For more proof for the incredible similarities, Metoudi recommended readers to refer to one chapter of the book titled Spirituality, the Continuous Search for Wisdom, which is also his favorite chapter. “It is through working on the part of the book, I found out that we have much more in common than we could have imagined.” 
The part introduces to Chinese readers Jerusalem-based Rabbi Adin Steinsaltz, one of the leading scholars in the contemporary Jewish world. Rabbi Steinsaltz also is the leading expert on comparing and contrasting Jewish and Chinese thought. He translated and published one of the most important books of the Jewish tradition, Pirkei Avot (“Ethics of the Fathers”), into Chinese.

And one of his lectures, which was given in 1996 in Beijing, comparing Jewish and Chinese philosophy and culture clearly reveals that not only do Jews and Chinese have many values and principles in common, but these two ancestral people also have very successfully managed to preserve and apply their ancient wisdom and tradition in today’s modern, innovative world.
Metoudi noted that Rabbi Steinsaltz highlights hundreds of parallels between Chinese and Jewish philosophy.  
“It’s amazing that we have come up with the same philosophy.

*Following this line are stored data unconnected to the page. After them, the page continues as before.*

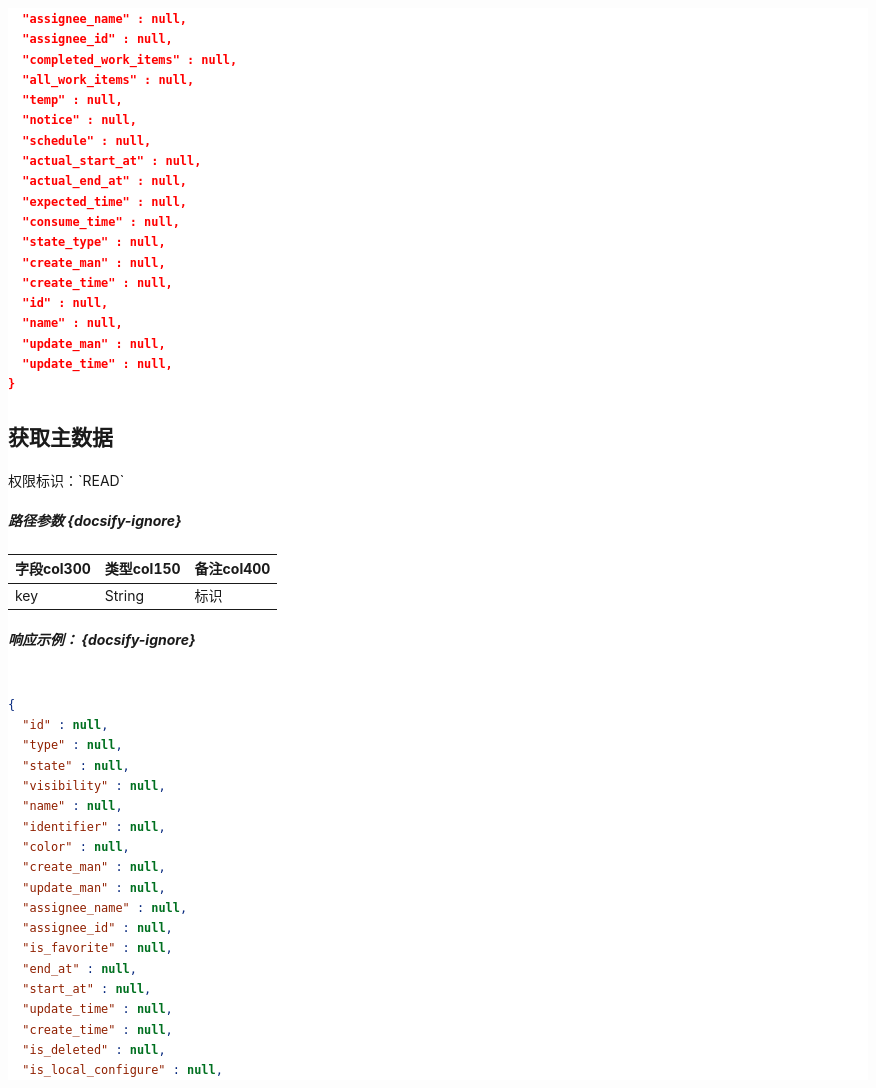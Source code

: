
 ```json
  "assignee_name" : null,
  "assignee_id" : null,
  "completed_work_items" : null,
  "all_work_items" : null,
  "temp" : null,
  "notice" : null,
  "schedule" : null,
  "actual_start_at" : null,
  "actual_end_at" : null,
  "expected_time" : null,
  "consume_time" : null,
  "state_type" : null,
  "create_man" : null,
  "create_time" : null,
  "id" : null,
  "name" : null,
  "update_man" : null,
  "update_time" : null,
}

```

## 获取主数据

<el-row>
<div style="width: 80px">
<el-alert center title="GET" type="success" :closable="false" ></el-alert>
</div>
<div style="margin-left:5px;width: calc(100% - 85px)">
<el-alert title="/projects/{key}/get_major_data" type="info" :closable="false" ></el-alert>
</div>
</el-row>
权限标识：`READ`

##### 路径参数 {docsify-ignore}
|字段col300|类型col150|备注col400|
|---|---|----|
|key|String|标识|




##### 响应示例： {docsify-ignore}
```json

{
  "id" : null,
  "type" : null,
  "state" : null,
  "visibility" : null,
  "name" : null,
  "identifier" : null,
  "color" : null,
  "create_man" : null,
  "update_man" : null,
  "assignee_name" : null,
  "assignee_id" : null,
  "is_favorite" : null,
  "end_at" : null,
  "start_at" : null,
  "update_time" : null,
  "create_time" : null,
  "is_deleted" : null,
  "is_local_configure" : null,
```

When works like the Ethics of the Fathers were composed, Confucius and Lao-tzu, the Chinese philosophers have composed almost identical sentences. With such a long distance between us, it’s impossible for one to copy the other.”  
Probably based on the many similarities in culture, mentality and values, Jewish and Chinese people never intended to convert each other from the very beginning. “There have never been Jewish missionaries to China, as opposed to Christian missionaries. And the Chinese have never tried to change the culture of the Jews, for example the oldest Jewish community in China’s ancient capital city of Kaifeng. They could practice their religion without any problem.”    
About Hong Kong
Metoudi and his family have lived in Hong Kong for nearly three decades. His two children have grown up in Hong Kong and now both work in the US. “I’m from France and their mother is American, but whenever they are asked where they come from, they say Hong Kong.” Metoudi told he could not picture himself living anywhere else now. 
He shared his perspective of a foreigner living in Hong Kong, with eight years under the British rule and almost 20 years under the Chinese rule. “Things have actually gotten much better,” he said, emphasizing that Hong Kong has operated much better since the handover in 1997. And Metoudi attributed the improved business environment to more integration with the Chinese mainland.  

Philippe Metoudi with Foshan Government officers 
When he first arrived at Hong Kong, it was difficult for him to hire people who could speak mandarin and he had to find mandarin-speaking employees sometimes from Singapore. Now, it’s getting much easier to cross the border. And Hong Kong is becoming more Chinese with huge influx of Chinese people. He believes one of the reasons that it has become successful is because it is fully integrated with the mainland.  
Concerning the recent years’ frictions between the two sides, Metoudi said that as a foreigner, he’s not in a position to comment, while he hopes the two parties could make sure that “beautiful things” about Hong Kong do not get affected. “Hong Kong is (running) very well. Both parties should do their utmost to keep the beautiful things running,” he said.